I've only seen a three crash messages, but two of the three I've seen,
one from before the upgrade and one from after the upgrade were
"deabbeef" errors, though on different memory blocks.  This suggests
routine 1 -> 0 memory errors on one particular bit position across a
block of memories.  This could be a bad chip on one of the DIMMs, or it
could be motherboard fault.

Grex is currently running with three 512Meg DIMMs.  I'm inclined to
remove two of them and see if we still have crashs.  If we do, I'd
suggest swapping the remaining one with one of the removed ones.

A nicer strategy would be if we could figure out what DIMM the memory
locations we saw errors at were located on.  But that would require more
information about the mother board than I have been able to find.  For
what it's worth, it's an ASUS A7V8X/GBL/13.  I'm pretty sure that if you
take out two memories, you want to leave behind the one in the slot
closest to the CPU.  Though the manual I found wasn't exactly
illuminating.  It says

   To enhance system performance, utilize dual-channel feature when
   installing additional DIMMs.  Install the DIMMs in any of the
   following sequences:  Sockets 1 & 3 or Sockets 2 & 3 or Sockets 1,
   2 & 3.

Really, clear up the matter doesn't it?

If pulling memories doesn't work, then we can try swapping in our spare
motherboard.  Except that we've misplaced our spare motherboard.  Sigh.

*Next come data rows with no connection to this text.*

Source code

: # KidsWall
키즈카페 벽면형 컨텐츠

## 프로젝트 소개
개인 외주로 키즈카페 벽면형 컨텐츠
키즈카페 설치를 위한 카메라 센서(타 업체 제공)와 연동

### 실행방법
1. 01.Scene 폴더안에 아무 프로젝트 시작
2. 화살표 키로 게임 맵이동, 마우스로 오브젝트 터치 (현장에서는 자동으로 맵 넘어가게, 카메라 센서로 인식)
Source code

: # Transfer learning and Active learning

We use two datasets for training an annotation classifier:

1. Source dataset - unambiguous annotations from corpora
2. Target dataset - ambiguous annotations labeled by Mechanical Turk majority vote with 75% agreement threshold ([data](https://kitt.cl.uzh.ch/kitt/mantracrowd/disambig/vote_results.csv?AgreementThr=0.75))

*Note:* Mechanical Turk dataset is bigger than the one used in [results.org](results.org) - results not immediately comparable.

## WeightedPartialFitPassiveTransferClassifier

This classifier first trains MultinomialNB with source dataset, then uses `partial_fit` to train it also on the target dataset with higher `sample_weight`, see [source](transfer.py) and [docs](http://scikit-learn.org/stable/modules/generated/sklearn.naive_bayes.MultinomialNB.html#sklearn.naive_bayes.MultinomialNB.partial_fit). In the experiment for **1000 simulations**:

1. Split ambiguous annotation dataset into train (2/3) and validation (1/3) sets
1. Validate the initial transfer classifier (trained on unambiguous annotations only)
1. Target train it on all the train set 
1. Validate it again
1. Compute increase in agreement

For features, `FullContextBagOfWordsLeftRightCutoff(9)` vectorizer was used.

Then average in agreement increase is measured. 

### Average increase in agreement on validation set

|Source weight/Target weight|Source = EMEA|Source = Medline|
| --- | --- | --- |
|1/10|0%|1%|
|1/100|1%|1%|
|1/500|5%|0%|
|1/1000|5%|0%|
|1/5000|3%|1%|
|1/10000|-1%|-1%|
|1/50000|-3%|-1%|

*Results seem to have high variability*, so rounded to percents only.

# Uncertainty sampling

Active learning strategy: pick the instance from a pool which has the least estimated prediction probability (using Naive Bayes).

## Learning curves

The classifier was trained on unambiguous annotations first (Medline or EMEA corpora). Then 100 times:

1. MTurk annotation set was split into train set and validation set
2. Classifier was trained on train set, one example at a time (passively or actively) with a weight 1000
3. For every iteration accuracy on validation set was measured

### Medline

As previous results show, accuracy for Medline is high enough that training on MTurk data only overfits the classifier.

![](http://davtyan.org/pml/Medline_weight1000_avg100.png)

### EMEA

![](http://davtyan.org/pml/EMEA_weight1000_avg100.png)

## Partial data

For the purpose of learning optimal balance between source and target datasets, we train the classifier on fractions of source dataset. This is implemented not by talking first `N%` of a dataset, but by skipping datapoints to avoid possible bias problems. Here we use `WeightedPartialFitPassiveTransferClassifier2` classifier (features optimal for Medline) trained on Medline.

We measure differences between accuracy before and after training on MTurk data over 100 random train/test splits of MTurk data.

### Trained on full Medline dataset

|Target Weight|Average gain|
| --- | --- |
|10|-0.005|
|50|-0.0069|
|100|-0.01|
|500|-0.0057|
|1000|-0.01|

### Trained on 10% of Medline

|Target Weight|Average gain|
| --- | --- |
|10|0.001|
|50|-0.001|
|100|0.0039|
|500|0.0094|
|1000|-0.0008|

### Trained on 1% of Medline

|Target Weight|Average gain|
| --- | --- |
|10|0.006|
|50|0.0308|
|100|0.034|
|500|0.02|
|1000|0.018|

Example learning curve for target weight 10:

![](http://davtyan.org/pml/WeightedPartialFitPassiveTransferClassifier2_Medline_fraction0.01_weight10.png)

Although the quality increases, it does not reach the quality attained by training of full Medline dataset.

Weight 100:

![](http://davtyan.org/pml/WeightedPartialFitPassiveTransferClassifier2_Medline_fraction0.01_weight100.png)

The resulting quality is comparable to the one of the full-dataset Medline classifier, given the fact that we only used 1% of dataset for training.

#10 of 62 by janc on Sun Nov 20 03:29:17 2005:

Oh, please include Bruce Howard in your list of folks to thank.  He's
done quite a lot.  Thanks.


#11 of 62 by nharmon on Sun Nov 20 04:10:05 2005:

Thank you Bruce Howard.


#12 of 62 by naftee on Sun Nov 20 04:33:18 2005:

Thanks, Bruce Coward.


#13 of 62 by cross on Sun Nov 20 06:10:08 2005:

This response has been erased.



#14 of 62 by steve on Sun Nov 20 07:11:13 2005:

   I plan on getting to the hardware sometime after 1:30 to play swaping
around games with the memory.  I do not think that our memory is at
fault, but this doed need to be checked.  We can remove two dimms and
still have 512M of ram which is still pretty good.


#15 of 62 by scholar on Sun Nov 20 09:46:46 2005:

When are you going to apologized for sending a false accusatory e-mail about
me to Gmail?


#16 of 62 by md on Sun Nov 20 13:46:08 2005:

1. What did he say about you?

2. What's Gmail?


#17 of 62 by scholar on Sun Nov 20 14:06:08 2005:

Dear sir.

Basically, some guy sent an E-mail saying that I was a staff member and that
my E-mail address was polytarp@gmail.com and that the guy who was receiving
the E-mail ought to send any complaints about some rude statements he made
to my address.

I had nothing to do with either of these guys.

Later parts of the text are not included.